Lors de la 60e édition du Super Bowl, Bad Bunny a présenté une performance explosive qui a captivé une moyenne de 128,2 millions de téléspectateurs, selon des données de Nielsen. Bien que cette performance ait frôlé les records, elle n’a pas surpassé les 133,5 millions de Kendrick Lamar l’an dernier ni le célèbre concert de Michael Jackson en 1993, qui avait rassemblé 133,4 millions de personnes.

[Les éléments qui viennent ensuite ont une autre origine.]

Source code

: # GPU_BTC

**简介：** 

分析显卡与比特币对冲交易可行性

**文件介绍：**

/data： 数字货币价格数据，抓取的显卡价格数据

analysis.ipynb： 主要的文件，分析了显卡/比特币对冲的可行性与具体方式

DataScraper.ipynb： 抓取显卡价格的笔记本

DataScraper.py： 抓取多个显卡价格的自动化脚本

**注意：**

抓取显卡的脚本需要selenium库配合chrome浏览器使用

La présence de la star portoricaine a fait l'objet de nombreuses controverses, notamment en raison des critiques de certains groupes de la droite américaine qui remettaient en question son statut d’artiste « américain », ignorant le fait que Porto Rico est un territoire des États-Unis depuis 1898. Dans une déclaration controversée, l'ancien président Donald Trump a qualifié la performance de Bad Bunny d’« affront à la grandeur de l'Amérique », ce qui a suscité des réactions mitigées parmi les fans.
Malgré ces polémiques, Bad Bunny a su sortir son épingle du jeu en proposant un spectacle vibrant, riche de références culturelles à Porto Rico et ponctué par des symboles latino-américains. La clôture de son concert a vu le déploiement de drapeaux représentant divers pays d'Amérique latine, affirmant ainsi l’identité collective du continent.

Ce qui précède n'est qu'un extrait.